During that period, Bertollini was a critically important supporter of Butler. He gave Butler cash for a down payment on a house in Hayden, Idaho, that became the de facto new Aryan Nations headquarters after the Southern Poverty Law Center (SPLC) brought a successful civil suit that resulted in the bankruptcy of Aryan Nations and the demolition of its North Idaho compound in 2000.

“Vince Bert” offered no apology for using the infamous Aryan Nations logo on his new 11th Hour Remnant Messenger home page, even though SPLC once considered court action to gain control of the name. “I put the AN [Aryan Nations] logo [on the Web page] because [SPLC co-founder] Morris Dees thinks he owns it,” Bertollini said. “He owns shit. Screw him. I’m using it; I’ll use it.”

As a matter of fact, SPLC never moved to try to control the name.

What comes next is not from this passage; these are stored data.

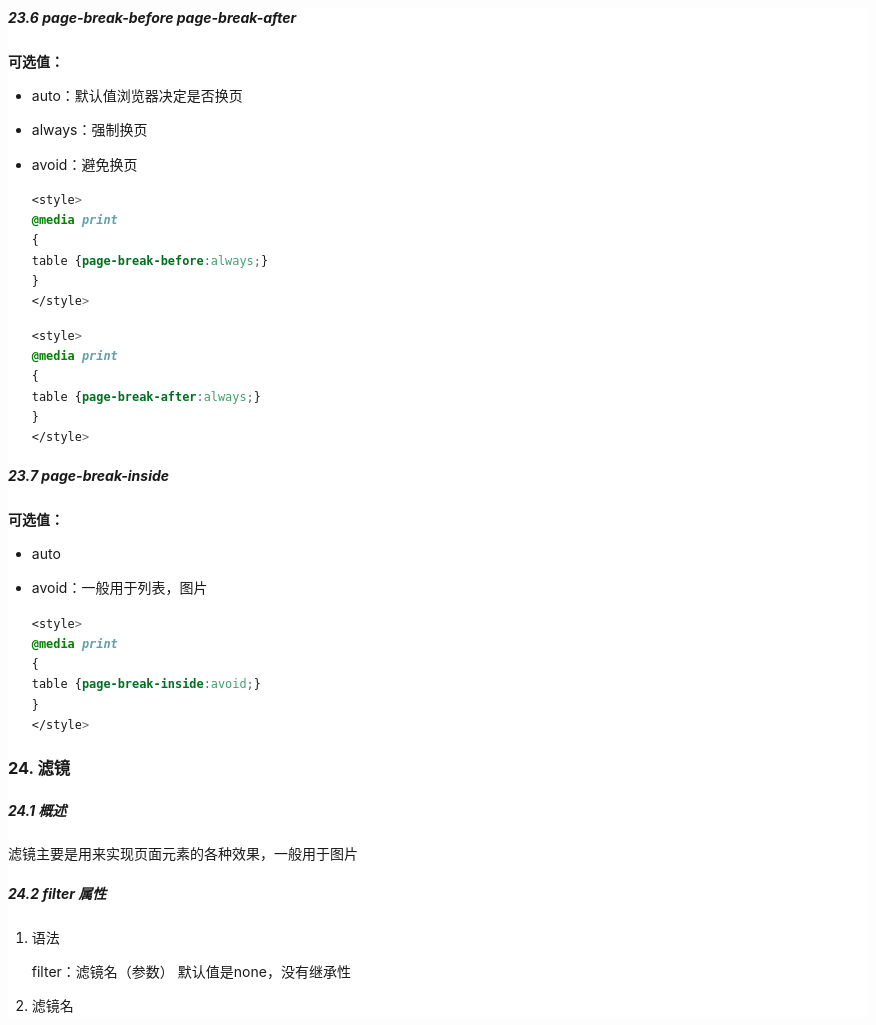 ##### 23.6 page-break-before  page-break-after

**可选值：**

- auto：默认值浏览器决定是否换页

- always：强制换页

- avoid：避免换页

  ```css
  <style>
  @media print
  {
  table {page-break-before:always;}
  }
  </style>
  ```

  ```css
  <style>
  @media print
  {
  table {page-break-after:always;}
  }
  </style>
  ```

##### 23.7 page-break-inside

**可选值：**

- auto

- avoid：一般用于列表，图片

  ```css
  <style>
  @media print
  {
  table {page-break-inside:avoid;}
  }
  </style>
  ```

### 24. 滤镜

##### 24.1 概述

滤镜主要是用来实现页面元素的各种效果，一般用于图片

##### 24.2 filter 属性

1. 语法

   filter：滤镜名（参数）  默认值是none，没有继承性

2. 滤镜名

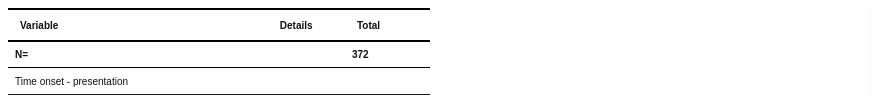 <div class="tabwid"><table style='border-collapse:collapse;width:422px;'><thead><tr style="overflow-wrap:break-word;"><td style="width:275px;background-color:transparent;vertical-align: middle;border-bottom: 2.00px solid rgba(0, 0, 0, 1.00);border-top: 2.00px solid rgba(0, 0, 0, 1.00);border-left: 0 solid rgba(0, 0, 0, 1.00);border-right: 0 solid rgba(0, 0, 0, 1.00);margin-bottom:0;margin-top:0;margin-left:0;margin-right:0;"><p style="margin:0;text-align:left;border-bottom: 0 solid rgba(0, 0, 0, 1.00);border-top: 0 solid rgba(0, 0, 0, 1.00);border-left: 0 solid rgba(0, 0, 0, 1.00);border-right: 0 solid rgba(0, 0, 0, 1.00);padding-bottom:2px;padding-top:2px;padding-left:5px;padding-right:5px;background-color:transparent;"><span style="font-family:'Arial';font-size:10px;font-weight:bold;font-style:normal;text-decoration:none;color:rgba(17, 17, 17, 1.00);background-color:transparent;">Variable</span></p></td><td style="width:69px;background-color:transparent;vertical-align: middle;border-bottom: 2.00px solid rgba(0, 0, 0, 1.00);border-top: 2.00px solid rgba(0, 0, 0, 1.00);border-left: 0 solid rgba(0, 0, 0, 1.00);border-right: 0 solid rgba(0, 0, 0, 1.00);margin-bottom:0;margin-top:0;margin-left:0;margin-right:0;"><p style="margin:0;text-align:left;border-bottom: 0 solid rgba(0, 0, 0, 1.00);border-top: 0 solid rgba(0, 0, 0, 1.00);border-left: 0 solid rgba(0, 0, 0, 1.00);border-right: 0 solid rgba(0, 0, 0, 1.00);padding-bottom:2px;padding-top:2px;padding-left:5px;padding-right:5px;background-color:transparent;"><span style="font-family:'Arial';font-size:10px;font-weight:bold;font-style:normal;text-decoration:none;color:rgba(17, 17, 17, 1.00);background-color:transparent;">Details</span></p></td><td style="width:78px;background-color:transparent;vertical-align: middle;border-bottom: 2.00px solid rgba(0, 0, 0, 1.00);border-top: 2.00px solid rgba(0, 0, 0, 1.00);border-left: 0 solid rgba(0, 0, 0, 1.00);border-right: 0 solid rgba(0, 0, 0, 1.00);margin-bottom:0;margin-top:0;margin-left:0;margin-right:0;"><p style="margin:0;text-align:left;border-bottom: 0 solid rgba(0, 0, 0, 1.00);border-top: 0 solid rgba(0, 0, 0, 1.00);border-left: 0 solid rgba(0, 0, 0, 1.00);border-right: 0 solid rgba(0, 0, 0, 1.00);padding-bottom:2px;padding-top:2px;padding-left:5px;padding-right:5px;background-color:transparent;"><span style="font-family:'Arial';font-size:10px;font-weight:bold;font-style:normal;text-decoration:none;color:rgba(17, 17, 17, 1.00);background-color:transparent;">Total</span></p></td></tr></thead><tbody><tr style="overflow-wrap:break-word;"><td style="width:275px;background-color:transparent;vertical-align: middle;border-bottom: 1.00px solid rgba(0, 0, 0, 1.00);border-top: 0 solid rgba(0, 0, 0, 1.00);border-left: 0 solid rgba(0, 0, 0, 1.00);border-right: 0 solid rgba(0, 0, 0, 1.00);margin-bottom:0;margin-top:0;margin-left:0;margin-right:0;"><p style="margin:0;text-align:left;border-bottom: 0 solid rgba(0, 0, 0, 1.00);border-top: 0 solid rgba(0, 0, 0, 1.00);border-left: 0 solid rgba(0, 0, 0, 1.00);border-right: 0 solid rgba(0, 0, 0, 1.00);padding-bottom:0;padding-top:0;padding-left:0;padding-right:0;background-color:transparent;"><span style="font-family:'Arial';font-size:10px;font-weight:bold;font-style:normal;text-decoration:none;color:rgba(17, 17, 17, 1.00);background-color:transparent;">N=</span></p></td><td style="width:69px;background-color:transparent;vertical-align: middle;border-bottom: 1.00px solid rgba(0, 0, 0, 1.00);border-top: 0 solid rgba(0, 0, 0, 1.00);border-left: 0 solid rgba(0, 0, 0, 1.00);border-right: 0 solid rgba(0, 0, 0, 1.00);margin-bottom:0;margin-top:0;margin-left:0;margin-right:0;"><p style="margin:0;text-align:left;border-bottom: 0 solid rgba(0, 0, 0, 1.00);border-top: 0 solid rgba(0, 0, 0, 1.00);border-left: 0 solid rgba(0, 0, 0, 1.00);border-right: 0 solid rgba(0, 0, 0, 1.00);padding-bottom:0;padding-top:0;padding-left:0;padding-right:0;background-color:transparent;"><span style="font-family:'Arial';font-size:10px;font-weight:bold;font-style:normal;text-decoration:none;color:rgba(17, 17, 17, 1.00);background-color:transparent;"></span></p></td><td style="width:78px;background-color:transparent;vertical-align: middle;border-bottom: 1.00px solid rgba(0, 0, 0, 1.00);border-top: 0 solid rgba(0, 0, 0, 1.00);border-left: 0 solid rgba(0, 0, 0, 1.00);border-right: 0 solid rgba(0, 0, 0, 1.00);margin-bottom:0;margin-top:0;margin-left:0;margin-right:0;"><p style="margin:0;text-align:left;border-bottom: 0 solid rgba(0, 0, 0, 1.00);border-top: 0 solid rgba(0, 0, 0, 1.00);border-left: 0 solid rgba(0, 0, 0, 1.00);border-right: 0 solid rgba(0, 0, 0, 1.00);padding-bottom:0;padding-top:0;padding-left:0;padding-right:0;background-color:transparent;"><span style="font-family:'Arial';font-size:10px;font-weight:bold;font-style:normal;text-decoration:none;color:rgba(17, 17, 17, 1.00);background-color:transparent;">372</span></p></td></tr><tr style="overflow-wrap:break-word;"><td rowspan="2" style="width:275px;background-color:transparent;vertical-align: middle;border-bottom: 1.00px dashed rgba(0, 0, 0, 1.00);border-top: 1.00px solid rgba(0, 0, 0, 1.00);border-left: 0 solid rgba(0, 0, 0, 1.00);border-right: 0 solid rgba(0, 0, 0, 1.00);margin-bottom:0;margin-top:0;margin-left:0;margin-right:0;"><p style="margin:0;text-align:left;border-bottom: 0 solid rgba(0, 0, 0, 1.00);border-top: 0 solid rgba(0, 0, 0, 1.00);border-left: 0 solid rgba(0, 0, 0, 1.00);border-right: 0 solid rgba(0, 0, 0, 1.00);padding-bottom:0;padding-top:0;padding-left:0;padding-right:0;background-color:transparent;"><span style="font-family:'Arial';font-size:10px;font-weight:normal;font-style:normal;text-decoration:none;color:rgba(17, 17, 17, 1.00);background-color:transparent;">Time onset - presentation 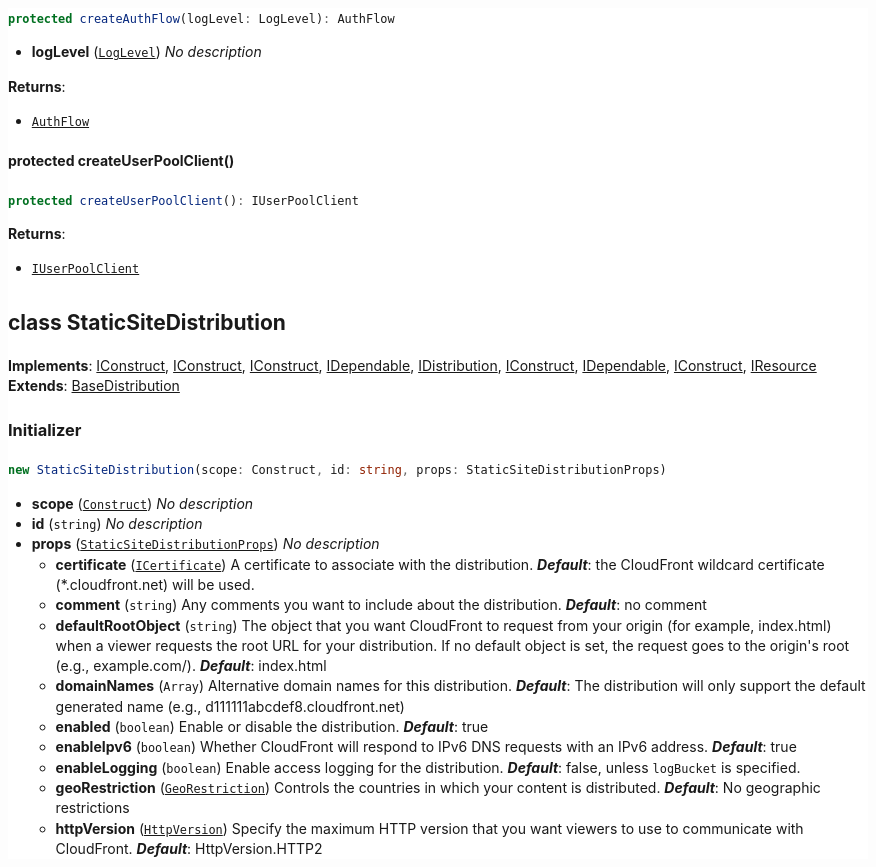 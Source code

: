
 ```ts
protected createAuthFlow(logLevel: LogLevel): AuthFlow
```

* **logLevel** (<code>[LogLevel](#cloudcomponents-cdk-lambda-at-edge-pattern-loglevel)</code>)  *No description*

__Returns__:
* <code>[AuthFlow](#cloudcomponents-cdk-cloudfront-authorization-authflow)</code>

#### protected createUserPoolClient() <a id="cloudcomponents-cdk-cloudfront-authorization-staticsiteauthorization-createuserpoolclient"></a>



```ts
protected createUserPoolClient(): IUserPoolClient
```


__Returns__:
* <code>[IUserPoolClient](#aws-cdk-aws-cognito-iuserpoolclient)</code>



## class StaticSiteDistribution  <a id="cloudcomponents-cdk-cloudfront-authorization-staticsitedistribution"></a>



__Implements__: [IConstruct](#constructs-iconstruct), [IConstruct](#aws-cdk-core-iconstruct), [IConstruct](#constructs-iconstruct), [IDependable](#aws-cdk-core-idependable), [IDistribution](#aws-cdk-aws-cloudfront-idistribution), [IConstruct](#constructs-iconstruct), [IDependable](#aws-cdk-core-idependable), [IConstruct](#aws-cdk-core-iconstruct), [IResource](#aws-cdk-core-iresource)
__Extends__: [BaseDistribution](#cloudcomponents-cdk-cloudfront-authorization-basedistribution)

### Initializer




```ts
new StaticSiteDistribution(scope: Construct, id: string, props: StaticSiteDistributionProps)
```

* **scope** (<code>[Construct](#aws-cdk-core-construct)</code>)  *No description*
* **id** (<code>string</code>)  *No description*
* **props** (<code>[StaticSiteDistributionProps](#cloudcomponents-cdk-cloudfront-authorization-staticsitedistributionprops)</code>)  *No description*
  * **certificate** (<code>[ICertificate](#aws-cdk-aws-certificatemanager-icertificate)</code>)  A certificate to associate with the distribution. __*Default*__: the CloudFront wildcard certificate (*.cloudfront.net) will be used.
  * **comment** (<code>string</code>)  Any comments you want to include about the distribution. __*Default*__: no comment
  * **defaultRootObject** (<code>string</code>)  The object that you want CloudFront to request from your origin (for example, index.html) when a viewer requests the root URL for your distribution. If no default object is set, the request goes to the origin's root (e.g., example.com/). __*Default*__: index.html
  * **domainNames** (<code>Array<string></code>)  Alternative domain names for this distribution. __*Default*__: The distribution will only support the default generated name (e.g., d111111abcdef8.cloudfront.net)
  * **enabled** (<code>boolean</code>)  Enable or disable the distribution. __*Default*__: true
  * **enableIpv6** (<code>boolean</code>)  Whether CloudFront will respond to IPv6 DNS requests with an IPv6 address. __*Default*__: true
  * **enableLogging** (<code>boolean</code>)  Enable access logging for the distribution. __*Default*__: false, unless `logBucket` is specified.
  * **geoRestriction** (<code>[GeoRestriction](#aws-cdk-aws-cloudfront-georestriction)</code>)  Controls the countries in which your content is distributed. __*Default*__: No geographic restrictions
  * **httpVersion** (<code>[HttpVersion](#aws-cdk-aws-cloudfront-httpversion)</code>)  Specify the maximum HTTP version that you want viewers to use to communicate with CloudFront. __*Default*__: HttpVersion.HTTP2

As in his prior extremist life, Bertollini today offers up a mix of political vitriol and weird conspiracy theories. His website includes a series of claims, including:

  • Osama bin Laden actually was secretly killed years ago and his body frozen by the U.S. government until “the appropriate moment” to give President Obama a boost in popularity.
  • The Tea Party “is a joke” and the two-party system “is self-serving and a hoax.”
  • President Obama “operates with impunity as a dictator” and “Congress is useless and helpless, pandering to the oligarchy and entitled class.”

And then Bertollini gets really fired up: “Without revolution, anarchy and the shedding of blood, there is no possibility of restoration of the Republic.”

On a Facebook page, Bertollini describes himself as a friend of the notorious racist and former KKK leader Louis Beam, who was for years an “ambassador-at-large” for the Aryan Nations. Beam now lives in Texas and is relatively inactive.

Bertollini also links his Facebook page to “Friends of Edgar Steele,” a support group for the anti-Semitic attorney who unsuccessfully represented Aryan Nations and Butler in the SPLC’s 2000 civil case. Steele was just convicted by a federal jury in Idaho in a foiled plot to kill his wife and her mother with a pipe bomb because of his infatuation with a far younger foreign woman who he’d met on the Internet. Bertollini said he had written a couple of letters to Steele, who he said had gotten a “raw deal” in the courts. He said he has not heard back from Steele.

Bertollini also attempts to preach his racist messages in a couple dozen YouTube videos — some of which are technological disasters, truncated and, in one case, without sound. Those glitches came from wireless computer problems he has now fixed with a high-speed Internet hookup, he said.

“I do what I got to do,” Bertollini told Hatewatch. “You know, I’ve got to vent, somehow. There are things you have to do, battles you have to fight even if you lose them.”

“I don’t have a forum anymore,” he added. “I’m not doing mass mailings because I can’t afford them or I would be. I’ve just got to stir it up a little bit, you know.”

He said that for a time, he was banking on the Tea Party to carry his ideals “until I saw it was almost a powerless organization. That made me even more vociferous in my rantings,” he said. He now considers the Tea Party a “joke and a hoax.”

He remains on federally supervised release, Bertollini said, and his family and parole officers know about his renewed Internet hate sites “but aren’t happy about them.”

His supervised release ends in February 2013 “and then all bets are off,” he said, declining to say what he will do then. “I’m not out there standing on the corners anymore,” he said, “but I can do my little thing on the Internet. If people cruise by, I might get a convert or two.”